▶ YOUR TASK
Start to finish, reproduce the records below with nothing missing.

== Segment start ==

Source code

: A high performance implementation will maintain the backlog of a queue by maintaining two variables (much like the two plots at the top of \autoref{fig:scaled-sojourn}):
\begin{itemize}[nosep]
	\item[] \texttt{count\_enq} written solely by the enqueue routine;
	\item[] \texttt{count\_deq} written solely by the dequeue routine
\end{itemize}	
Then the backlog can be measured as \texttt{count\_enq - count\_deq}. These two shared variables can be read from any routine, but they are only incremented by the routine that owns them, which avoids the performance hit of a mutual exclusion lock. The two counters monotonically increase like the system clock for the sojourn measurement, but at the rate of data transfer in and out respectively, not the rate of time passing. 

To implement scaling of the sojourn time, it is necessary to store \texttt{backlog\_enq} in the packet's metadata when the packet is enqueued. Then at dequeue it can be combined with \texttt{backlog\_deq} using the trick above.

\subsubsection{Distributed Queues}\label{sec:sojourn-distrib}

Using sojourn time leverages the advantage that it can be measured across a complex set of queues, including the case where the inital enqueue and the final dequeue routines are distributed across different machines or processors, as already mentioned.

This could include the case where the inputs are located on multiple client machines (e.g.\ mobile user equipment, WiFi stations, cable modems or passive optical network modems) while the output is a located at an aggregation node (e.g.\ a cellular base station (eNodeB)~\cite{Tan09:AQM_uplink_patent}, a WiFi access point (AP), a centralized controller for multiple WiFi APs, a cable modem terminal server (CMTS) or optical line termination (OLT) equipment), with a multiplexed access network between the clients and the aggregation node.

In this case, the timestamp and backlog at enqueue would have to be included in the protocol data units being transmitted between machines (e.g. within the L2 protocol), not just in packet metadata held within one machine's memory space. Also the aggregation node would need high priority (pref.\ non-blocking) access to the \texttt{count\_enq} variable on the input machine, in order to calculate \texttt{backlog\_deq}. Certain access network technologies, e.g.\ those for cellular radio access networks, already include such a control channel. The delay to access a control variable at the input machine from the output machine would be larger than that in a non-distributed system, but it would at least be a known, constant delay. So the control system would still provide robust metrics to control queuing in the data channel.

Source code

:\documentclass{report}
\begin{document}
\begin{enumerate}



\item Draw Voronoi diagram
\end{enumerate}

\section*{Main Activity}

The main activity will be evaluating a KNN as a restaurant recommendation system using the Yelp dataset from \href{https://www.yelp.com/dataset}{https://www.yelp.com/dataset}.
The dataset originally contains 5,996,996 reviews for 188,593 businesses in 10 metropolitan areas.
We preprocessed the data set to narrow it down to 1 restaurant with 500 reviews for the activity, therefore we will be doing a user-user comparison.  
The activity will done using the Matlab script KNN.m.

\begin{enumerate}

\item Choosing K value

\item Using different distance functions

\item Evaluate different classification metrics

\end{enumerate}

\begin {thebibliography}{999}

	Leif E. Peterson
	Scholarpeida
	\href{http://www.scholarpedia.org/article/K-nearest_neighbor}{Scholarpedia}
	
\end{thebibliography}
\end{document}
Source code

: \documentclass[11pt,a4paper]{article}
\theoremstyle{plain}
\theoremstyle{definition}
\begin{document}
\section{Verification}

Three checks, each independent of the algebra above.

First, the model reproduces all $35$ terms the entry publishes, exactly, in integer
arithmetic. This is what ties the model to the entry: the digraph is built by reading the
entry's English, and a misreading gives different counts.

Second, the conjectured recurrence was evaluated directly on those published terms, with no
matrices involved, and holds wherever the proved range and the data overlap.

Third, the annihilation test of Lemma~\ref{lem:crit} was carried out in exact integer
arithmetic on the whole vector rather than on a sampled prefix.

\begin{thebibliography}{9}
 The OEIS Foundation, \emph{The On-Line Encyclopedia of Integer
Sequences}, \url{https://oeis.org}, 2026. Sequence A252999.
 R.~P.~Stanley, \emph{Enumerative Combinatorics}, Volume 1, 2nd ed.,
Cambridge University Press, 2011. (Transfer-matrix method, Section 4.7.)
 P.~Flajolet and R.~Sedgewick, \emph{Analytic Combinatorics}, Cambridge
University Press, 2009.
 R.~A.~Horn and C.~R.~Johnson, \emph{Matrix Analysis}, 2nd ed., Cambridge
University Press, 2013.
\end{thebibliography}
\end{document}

== Segment end ==

▶ ANSWER BOX
Source code

: A high performance implementation will maintain the backlog of a queue by maintaining two variables (much like the two plots at the top of \autoref{fig:scaled-sojourn}):
\begin{itemize}[nosep]
	\item[] \texttt{count\_enq} written solely by the enqueue routine;
	\item[] \texttt{count\_deq} written solely by the dequeue routine
\end{itemize}	
Then the backlog can be measured as \texttt{count\_enq - count\_deq}. These two shared variables can be read from any routine, but they are only incremented by the routine that owns them, which avoids the performance hit of a mutual exclusion lock. The two counters monotonically increase like the system clock for the sojourn measurement, but at the rate of data transfer in and out respectively, not the rate of time passing. 

To implement scaling of the sojourn time, it is necessary to store \texttt{backlog\_enq} in the packet's metadata when the packet is enqueued. Then at dequeue it can be combined with \texttt{backlog\_deq} using the trick above.

\subsubsection{Distributed Queues}\label{sec:sojourn-distrib}

Using sojourn time leverages the advantage that it can be measured across a complex set of queues, including the case where the inital enqueue and the final dequeue routines are distributed across different machines or processors, as already mentioned.

This could include the case where the inputs are located on multiple client machines (e.g.\ mobile user equipment, WiFi stations, cable modems or passive optical network modems) while the output is a located at an aggregation node (e.g.\ a cellular base station (eNodeB)~\cite{Tan09:AQM_uplink_patent}, a WiFi access point (AP), a centralized controller for multiple WiFi APs, a cable modem terminal server (CMTS) or optical line termination (OLT) equipment), with a multiplexed access network between the clients and the aggregation node.

In this case, the timestamp and backlog at enqueue would have to be included in the protocol data units being transmitted between machines (e.g. within the L2 protocol), not just in packet metadata held within one machine's memory space. Also the aggregation node would need high priority (pref.\ non-blocking) access to the \texttt{count\_enq} variable on the input machine, in order to calculate \texttt{backlog\_deq}. Certain access network technologies, e.g.\ those for cellular radio access networks, already include such a control channel. The delay to access a control variable at the input machine from the output machine would be larger than that in a non-distributed system, but it would at least be a known, constant delay. So the control system would still provide robust metrics to control queuing in the data channel.

Source code

:\documentclass{report}
\begin{document}
\begin{enumerate}



\item Draw Voronoi diagram
\end{enumerate}

\section*{Main Activity}

The main activity will be evaluating a KNN as a restaurant recommendation system using the Yelp dataset from \href{https://www.yelp.com/dataset}{https://www.yelp.com/dataset}.
The dataset originally contains 5,996,996 reviews for 188,593 businesses in 10 metropolitan areas.
We preprocessed the data set to narrow it down to 1 restaurant with 500 reviews for the activity, therefore we will be doing a user-user comparison.  
The activity will done using the Matlab script KNN.m.

\begin{enumerate}

\item Choosing K value

\item Using different distance functions

\item Evaluate different classification metrics

\end{enumerate}

\begin {thebibliography}{999}

	Leif E. Peterson
	Scholarpeida
	\href{http://www.scholarpedia.org/article/K-nearest_neighbor}{Scholarpedia}
	
\end{thebibliography}
\end{document}
Source code

: \documentclass[11pt,a4paper]{article}
\theoremstyle{plain}
\theoremstyle{definition}
\begin{document}
\section{Verification}

Three checks, each independent of the algebra above.

First, the model reproduces all $35$ terms the entry publishes, exactly, in integer
arithmetic. This is what ties the model to the entry: the digraph is built by reading the
entry's English, and a misreading gives different counts.

Second, the conjectured recurrence was evaluated directly on those published terms, with no
matrices involved, and holds wherever the proved range and the data overlap.

Third, the annihilation test of Lemma~\ref{lem:crit} was carried out in exact integer
arithmetic on the whole vector rather than on a sampled prefix.

\begin{thebibliography}{9}
 The OEIS Foundation, \emph{The On-Line Encyclopedia of Integer
Sequences}, \url{https://oeis.org}, 2026. Sequence A252999.
 R.~P.~Stanley, \emph{Enumerative Combinatorics}, Volume 1, 2nd ed.,
Cambridge University Press, 2011. (Transfer-matrix method, Section 4.7.)
 P.~Flajolet and R.~Sedgewick, \emph{Analytic Combinatorics}, Cambridge
University Press, 2009.
 R.~A.~Horn and C.~R.~Johnson, \emph{Matrix Analysis}, 2nd ed., Cambridge
University Press, 2013.
\end{thebibliography}
\end{document}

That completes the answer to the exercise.